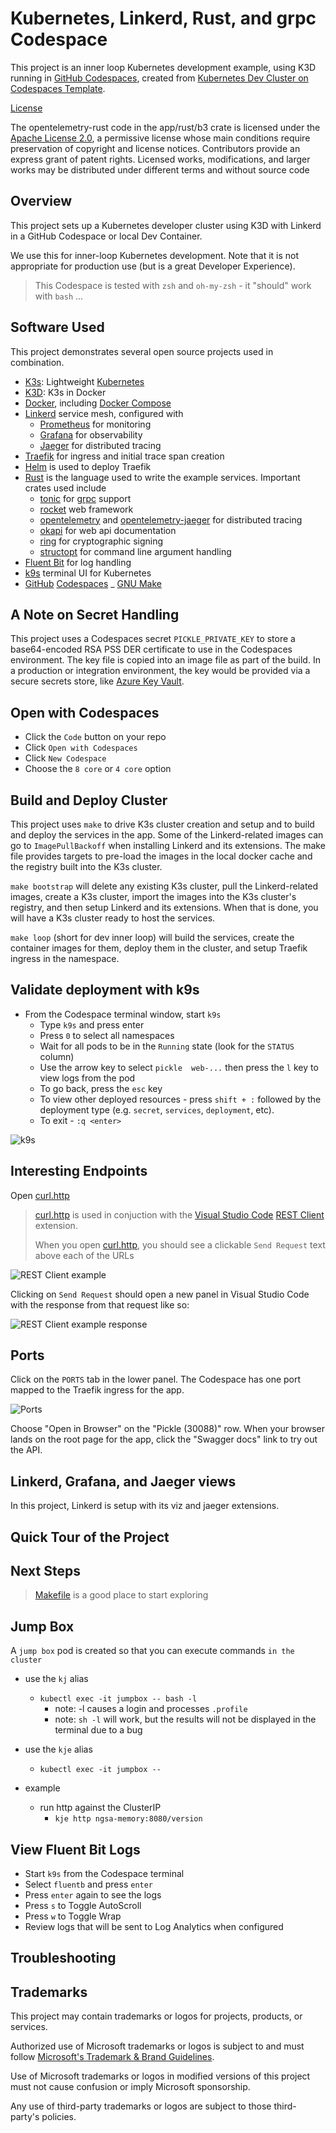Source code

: # Kubernetes, Linkerd, Rust, and grpc Codespace

This project is an inner loop Kubernetes development example, using K3D running in [GitHub Codespaces](https://github.com/features/codespaces), created from [Kubernetes Dev Cluster on Codespaces Template](https://github.com/retaildevcrews/kind-k3d-codespaces-template).

[License](https://img.shields.io/badge/license-MIT-green.svg)

The opentelemetry-rust code in the app/rust/b3 crate is licensed under the
[Apache License 2.0](https://github.com/open-telemetry/opentelemetry-rust/blob/main/LICENSE),
a permissive license whose main conditions require preservation of copyright and license notices.
Contributors provide an express grant of patent rights. Licensed works, modifications, and larger
works may be distributed under different terms and without source code

## Overview

This project sets up a Kubernetes developer cluster using K3D with Linkerd in a GitHub Codespace or local Dev Container.

We use this for inner-loop Kubernetes development. Note that it is not appropriate for production use (but is a great Developer Experience).

> This Codespace is tested with `zsh` and `oh-my-zsh` - it "should" work with `bash` ...

## Software Used

This project demonstrates several open source projects used in combination.

- [K3s](https://k3s.io/): Lightweight [Kubernetes](https://kubernetes.io/)
- [K3D](https://k3d.io/): K3s in Docker
- [Docker](https://www.docker.com/), including [Docker Compose](https://docs.docker.com/compose/)
- [Linkerd](https://linkerd.io/) service mesh, configured with
  - [Prometheus](https://prometheus.io/) for monitoring
  - [Grafana](https://grafana.com/) for observability
  - [Jaeger](https://www.jaegertracing.io/) for distributed tracing
- [Traefik](https://traefik.io/) for ingress and initial trace span creation
- [Helm](https://helm.sh/) is used to deploy Traefik
- [Rust](https://www.rust-lang.org/) is the language used to write the example services. Important crates used include
  - [tonic](https://crates.io/crates/tonic) for [grpc](https://grpc.io/) support
  - [rocket](https://rocket.rs/) web framework
  - [opentelemetry](https://crates.io/crates/opentelemetry) and [opentelemetry-jaeger](https://crates.io/crates/opentelemetry-jaeger) for distributed tracing
  - [okapi](https://crates.io/crates/okapi) for web api documentation
  - [ring](https://crates.io/crates/ring) for cryptographic signing
  - [structopt](https://crates.io/crates/structopt) for command line argument handling
- [Fluent Bit](https://fluentbit.io/) for log handling
- [k9s](https://k9scli.io/) terminal UI for Kubernetes
- [GitHub](https://github.com/) [Codespaces](https://github.com/features/codespaces)
_ [GNU Make](https://www.gnu.org/software/make/)

## A Note on Secret Handling

This project uses a Codespaces secret `PICKLE_PRIVATE_KEY` to store a base64-encoded RSA PSS DER certificate to use in the Codespaces
environment. The key file is copied into an image file as part of the build. In a production or integration environment, the key would
be provided via a secure secrets store, like [Azure Key Vault](https://azure.microsoft.com/en-us/services/key-vault/).

## Open with Codespaces

- Click the `Code` button on your repo
- Click `Open with Codespaces`
- Click `New Codespace`
- Choose the `8 core` or `4 core` option

## Build and Deploy Cluster

This project uses `make` to drive K3s cluster creation and setup and to build and deploy the services in the app. Some of the
Linkerd-related images can go to `ImagePullBackoff` when installing Linkerd and its extensions. The make file provides targets to
pre-load the images in the local docker cache and the registry built into the K3s cluster.

`make bootstrap` will delete any existing K3s cluster, pull the Linkerd-related images, create a K3s cluster, import the images into the
K3s cluster's registry, and then setup Linkerd and its extensions. When that is done, you will have a K3s cluster ready to host the services.

`make loop` (short for dev inner loop) will build the services, create the container images for them, deploy them in the cluster, and setup
Traefik ingress in the namespace.

## Validate deployment with k9s

- From the Codespace terminal window, start `k9s`
  - Type `k9s` and press enter
  - Press `0` to select all namespaces
  - Wait for all pods to be in the `Running` state (look for the `STATUS` column)
  - Use the arrow key to select `pickle  web-...` then press the `l` key to view logs from the pod
  - To go back, press the `esc` key
  - To view other deployed resources - press `shift + :` followed by the deployment type (e.g. `secret`, `services`, `deployment`, etc).
  - To exit - `:q <enter>`

![k9s](./images/k9s.png)

## Interesting Endpoints

Open [curl.http](./curl.http)

> [curl.http](./curl.http) is used in conjuction with the [Visual Studio Code](https://code.visualstudio.com/)
[REST Client](https://marketplace.visualstudio.com/items?itemName=humao.rest-client) extension.
>
> When you open [curl.http](./curl.http), you should see a clickable `Send Request` text above each of the URLs

![REST Client example](./images/RESTClient.png)

Clicking on `Send Request` should open a new panel in Visual Studio Code with the response from that request like so:

![REST Client example response](./images/RESTClientResponse.png)

## Ports

Click on the `PORTS` tab in the lower panel. The Codespace has one port mapped to the Traefik ingress for the app.

![Ports](./images/Ports.png)

Choose "Open in Browser" on the "Pickle (30088)" row. When your browser lands on the root page for the app, click the "Swagger docs" link to try out the API.

## Linkerd, Grafana, and Jaeger views

In this project, Linkerd is setup with its viz and jaeger extensions.

## Quick Tour of the Project

## Next Steps

> [Makefile](./Makefile) is a good place to start exploring

## Jump Box

A `jump box` pod is created so that you can execute commands `in the cluster`

- use the `kj` alias
  - `kubectl exec -it jumpbox -- bash -l`
    - note: -l causes a login and processes `.profile`
    - note: `sh -l` will work, but the results will not be displayed in the terminal due to a bug

- use the `kje` alias
  - `kubectl exec -it jumpbox --`
- example
  - run http against the ClusterIP
    - `kje http ngsa-memory:8080/version`

## View Fluent Bit Logs

- Start `k9s` from the Codespace terminal
- Select `fluentb` and press `enter`
- Press `enter` again to see the logs
- Press `s` to Toggle AutoScroll
- Press `w` to Toggle Wrap
- Review logs that will be sent to Log Analytics when configured

## Troubleshooting



## Trademarks

This project may contain trademarks or logos for projects, products, or services.

Authorized use of Microsoft trademarks or logos is subject to and must follow [Microsoft's Trademark & Brand Guidelines](https://www.microsoft.com/en-us/legal/intellectualproperty/trademarks/usage/general).

Use of Microsoft trademarks or logos in modified versions of this project must not cause confusion or imply Microsoft sponsorship.

Any use of third-party trademarks or logos are subject to those third-party's policies.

◇ ◇ ◇ ◇ ◇ ◇ ◇

→ WHAT NEEDS TO BE DONE
Leave out the pictures. Transcribe the rest of the listing above exactly.

→ WRITTEN RESPONSE
Source code

: # Kubernetes, Linkerd, Rust, and grpc Codespace

This project is an inner loop Kubernetes development example, using K3D running in [GitHub Codespaces](https://github.com/features/codespaces), created from [Kubernetes Dev Cluster on Codespaces Template](https://github.com/retaildevcrews/kind-k3d-codespaces-template).

[License](https://img.shields.io/badge/license-MIT-green.svg)

The opentelemetry-rust code in the app/rust/b3 crate is licensed under the
[Apache License 2.0](https://github.com/open-telemetry/opentelemetry-rust/blob/main/LICENSE),
a permissive license whose main conditions require preservation of copyright and license notices.
Contributors provide an express grant of patent rights. Licensed works, modifications, and larger
works may be distributed under different terms and without source code

## Overview

This project sets up a Kubernetes developer cluster using K3D with Linkerd in a GitHub Codespace or local Dev Container.

We use this for inner-loop Kubernetes development. Note that it is not appropriate for production use (but is a great Developer Experience).

> This Codespace is tested with `zsh` and `oh-my-zsh` - it "should" work with `bash` ...

## Software Used

This project demonstrates several open source projects used in combination.

- [K3s](https://k3s.io/): Lightweight [Kubernetes](https://kubernetes.io/)
- [K3D](https://k3d.io/): K3s in Docker
- [Docker](https://www.docker.com/), including [Docker Compose](https://docs.docker.com/compose/)
- [Linkerd](https://linkerd.io/) service mesh, configured with
  - [Prometheus](https://prometheus.io/) for monitoring
  - [Grafana](https://grafana.com/) for observability
  - [Jaeger](https://www.jaegertracing.io/) for distributed tracing
- [Traefik](https://traefik.io/) for ingress and initial trace span creation
- [Helm](https://helm.sh/) is used to deploy Traefik
- [Rust](https://www.rust-lang.org/) is the language used to write the example services. Important crates used include
  - [tonic](https://crates.io/crates/tonic) for [grpc](https://grpc.io/) support
  - [rocket](https://rocket.rs/) web framework
  - [opentelemetry](https://crates.io/crates/opentelemetry) and [opentelemetry-jaeger](https://crates.io/crates/opentelemetry-jaeger) for distributed tracing
  - [okapi](https://crates.io/crates/okapi) for web api documentation
  - [ring](https://crates.io/crates/ring) for cryptographic signing
  - [structopt](https://crates.io/crates/structopt) for command line argument handling
- [Fluent Bit](https://fluentbit.io/) for log handling
- [k9s](https://k9scli.io/) terminal UI for Kubernetes
- [GitHub](https://github.com/) [Codespaces](https://github.com/features/codespaces)
_ [GNU Make](https://www.gnu.org/software/make/)

## A Note on Secret Handling

This project uses a Codespaces secret `PICKLE_PRIVATE_KEY` to store a base64-encoded RSA PSS DER certificate to use in the Codespaces
environment. The key file is copied into an image file as part of the build. In a production or integration environment, the key would
be provided via a secure secrets store, like [Azure Key Vault](https://azure.microsoft.com/en-us/services/key-vault/).

## Open with Codespaces

- Click the `Code` button on your repo
- Click `Open with Codespaces`
- Click `New Codespace`
- Choose the `8 core` or `4 core` option

## Build and Deploy Cluster

This project uses `make` to drive K3s cluster creation and setup and to build and deploy the services in the app. Some of the
Linkerd-related images can go to `ImagePullBackoff` when installing Linkerd and its extensions. The make file provides targets to
pre-load the images in the local docker cache and the registry built into the K3s cluster.

`make bootstrap` will delete any existing K3s cluster, pull the Linkerd-related images, create a K3s cluster, import the images into the
K3s cluster's registry, and then setup Linkerd and its extensions. When that is done, you will have a K3s cluster ready to host the services.

`make loop` (short for dev inner loop) will build the services, create the container images for them, deploy them in the cluster, and setup
Traefik ingress in the namespace.

## Validate deployment with k9s

- From the Codespace terminal window, start `k9s`
  - Type `k9s` and press enter
  - Press `0` to select all namespaces
  - Wait for all pods to be in the `Running` state (look for the `STATUS` column)
  - Use the arrow key to select `pickle  web-...` then press the `l` key to view logs from the pod
  - To go back, press the `esc` key
  - To view other deployed resources - press `shift + :` followed by the deployment type (e.g. `secret`, `services`, `deployment`, etc).
  - To exit - `:q <enter>`

![k9s](./images/k9s.png)

## Interesting Endpoints

Open [curl.http](./curl.http)

> [curl.http](./curl.http) is used in conjuction with the [Visual Studio Code](https://code.visualstudio.com/)
[REST Client](https://marketplace.visualstudio.com/items?itemName=humao.rest-client) extension.
>
> When you open [curl.http](./curl.http), you should see a clickable `Send Request` text above each of the URLs

![REST Client example](./images/RESTClient.png)

Clicking on `Send Request` should open a new panel in Visual Studio Code with the response from that request like so:

![REST Client example response](./images/RESTClientResponse.png)

## Ports

Click on the `PORTS` tab in the lower panel. The Codespace has one port mapped to the Traefik ingress for the app.

![Ports](./images/Ports.png)

Choose "Open in Browser" on the "Pickle (30088)" row. When your browser lands on the root page for the app, click the "Swagger docs" link to try out the API.

## Linkerd, Grafana, and Jaeger views

In this project, Linkerd is setup with its viz and jaeger extensions.

## Quick Tour of the Project

## Next Steps

> [Makefile](./Makefile) is a good place to start exploring

## Jump Box

A `jump box` pod is created so that you can execute commands `in the cluster`

- use the `kj` alias
  - `kubectl exec -it jumpbox -- bash -l`
    - note: -l causes a login and processes `.profile`
    - note: `sh -l` will work, but the results will not be displayed in the terminal due to a bug

- use the `kje` alias
  - `kubectl exec -it jumpbox --`
- example
  - run http against the ClusterIP
    - `kje http ngsa-memory:8080/version`

## View Fluent Bit Logs

- Start `k9s` from the Codespace terminal
- Select `fluentb` and press `enter`
- Press `enter` again to see the logs
- Press `s` to Toggle AutoScroll
- Press `w` to Toggle Wrap
- Review logs that will be sent to Log Analytics when configured

## Troubleshooting



## Trademarks

This project may contain trademarks or logos for projects, products, or services.

Authorized use of Microsoft trademarks or logos is subject to and must follow [Microsoft's Trademark & Brand Guidelines](https://www.microsoft.com/en-us/legal/intellectualproperty/trademarks/usage/general).

Use of Microsoft trademarks or logos in modified versions of this project must not cause confusion or imply Microsoft sponsorship.

Any use of third-party trademarks or logos are subject to those third-party's policies.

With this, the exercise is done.